Requirement -> Where a line contains "まず，グローヴスメカニズムは", start there and write out that line and each one after it, word for word, through the final line of the entries; add nothing else.

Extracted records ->
*** Block opens ***
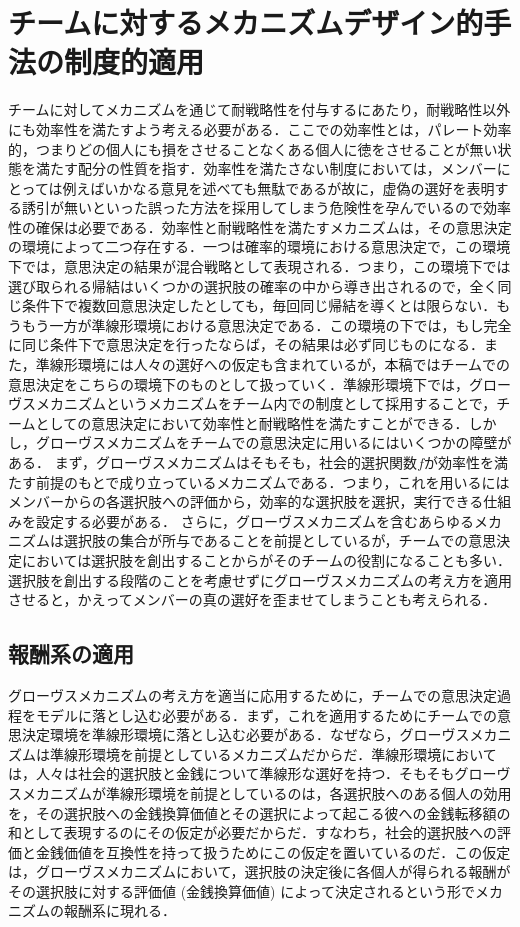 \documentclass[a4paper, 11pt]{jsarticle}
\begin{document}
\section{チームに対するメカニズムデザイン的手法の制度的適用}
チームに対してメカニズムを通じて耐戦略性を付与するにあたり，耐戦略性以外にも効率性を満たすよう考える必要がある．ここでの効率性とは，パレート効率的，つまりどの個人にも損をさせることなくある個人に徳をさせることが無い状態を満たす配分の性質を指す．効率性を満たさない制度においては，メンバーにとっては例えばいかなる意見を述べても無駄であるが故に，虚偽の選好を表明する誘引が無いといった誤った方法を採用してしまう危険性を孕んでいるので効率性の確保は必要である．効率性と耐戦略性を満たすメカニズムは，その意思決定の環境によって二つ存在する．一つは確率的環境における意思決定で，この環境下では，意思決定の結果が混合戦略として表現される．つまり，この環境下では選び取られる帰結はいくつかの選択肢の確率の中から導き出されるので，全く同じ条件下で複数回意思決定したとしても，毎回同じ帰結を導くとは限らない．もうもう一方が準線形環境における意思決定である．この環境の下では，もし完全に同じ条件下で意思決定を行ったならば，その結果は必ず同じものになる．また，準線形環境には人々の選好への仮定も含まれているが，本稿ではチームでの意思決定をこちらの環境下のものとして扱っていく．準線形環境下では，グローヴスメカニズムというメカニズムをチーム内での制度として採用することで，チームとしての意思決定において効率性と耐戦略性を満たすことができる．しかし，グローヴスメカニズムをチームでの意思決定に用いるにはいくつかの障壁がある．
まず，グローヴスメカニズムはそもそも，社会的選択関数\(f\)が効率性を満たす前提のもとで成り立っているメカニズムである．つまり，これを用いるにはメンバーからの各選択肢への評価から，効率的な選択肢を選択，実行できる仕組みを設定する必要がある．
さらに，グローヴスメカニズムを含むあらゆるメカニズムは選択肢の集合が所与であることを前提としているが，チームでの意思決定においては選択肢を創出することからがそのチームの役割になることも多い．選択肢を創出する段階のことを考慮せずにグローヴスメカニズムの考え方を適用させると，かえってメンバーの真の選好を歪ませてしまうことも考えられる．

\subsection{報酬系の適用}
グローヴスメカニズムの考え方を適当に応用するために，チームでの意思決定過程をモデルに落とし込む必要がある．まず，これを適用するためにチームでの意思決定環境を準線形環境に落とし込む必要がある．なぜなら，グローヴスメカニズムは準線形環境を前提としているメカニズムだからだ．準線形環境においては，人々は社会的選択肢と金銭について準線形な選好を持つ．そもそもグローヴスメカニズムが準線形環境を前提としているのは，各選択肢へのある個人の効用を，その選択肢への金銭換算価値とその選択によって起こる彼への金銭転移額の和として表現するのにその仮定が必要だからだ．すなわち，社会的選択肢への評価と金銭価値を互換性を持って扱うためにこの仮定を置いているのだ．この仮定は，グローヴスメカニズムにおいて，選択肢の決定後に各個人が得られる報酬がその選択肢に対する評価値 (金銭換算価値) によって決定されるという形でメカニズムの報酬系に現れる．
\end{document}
*** Block closes ***
Answer space ->
まず，グローヴスメカニズムはそもそも，社会的選択関数\(f\)が効率性を満たす前提のもとで成り立っているメカニズムである．つまり，これを用いるにはメンバーからの各選択肢への評価から，効率的な選択肢を選択，実行できる仕組みを設定する必要がある．
さらに，グローヴスメカニズムを含むあらゆるメカニズムは選択肢の集合が所与であることを前提としているが，チームでの意思決定においては選択肢を創出することからがそのチームの役割になることも多い．選択肢を創出する段階のことを考慮せずにグローヴスメカニズムの考え方を適用させると，かえってメンバーの真の選好を歪ませてしまうことも考えられる．

\subsection{報酬系の適用}
グローヴスメカニズムの考え方を適当に応用するために，チームでの意思決定過程をモデルに落とし込む必要がある．まず，これを適用するためにチームでの意思決定環境を準線形環境に落とし込む必要がある．なぜなら，グローヴスメカニズムは準線形環境を前提としているメカニズムだからだ．準線形環境においては，人々は社会的選択肢と金銭について準線形な選好を持つ．そもそもグローヴスメカニズムが準線形環境を前提としているのは，各選択肢へのある個人の効用を，その選択肢への金銭換算価値とその選択によって起こる彼への金銭転移額の和として表現するのにその仮定が必要だからだ．すなわち，社会的選択肢への評価と金銭価値を互換性を持って扱うためにこの仮定を置いているのだ．この仮定は，グローヴスメカニズムにおいて，選択肢の決定後に各個人が得られる報酬がその選択肢に対する評価値 (金銭換算価値) によって決定されるという形でメカニズムの報酬系に現れる．
\end{document}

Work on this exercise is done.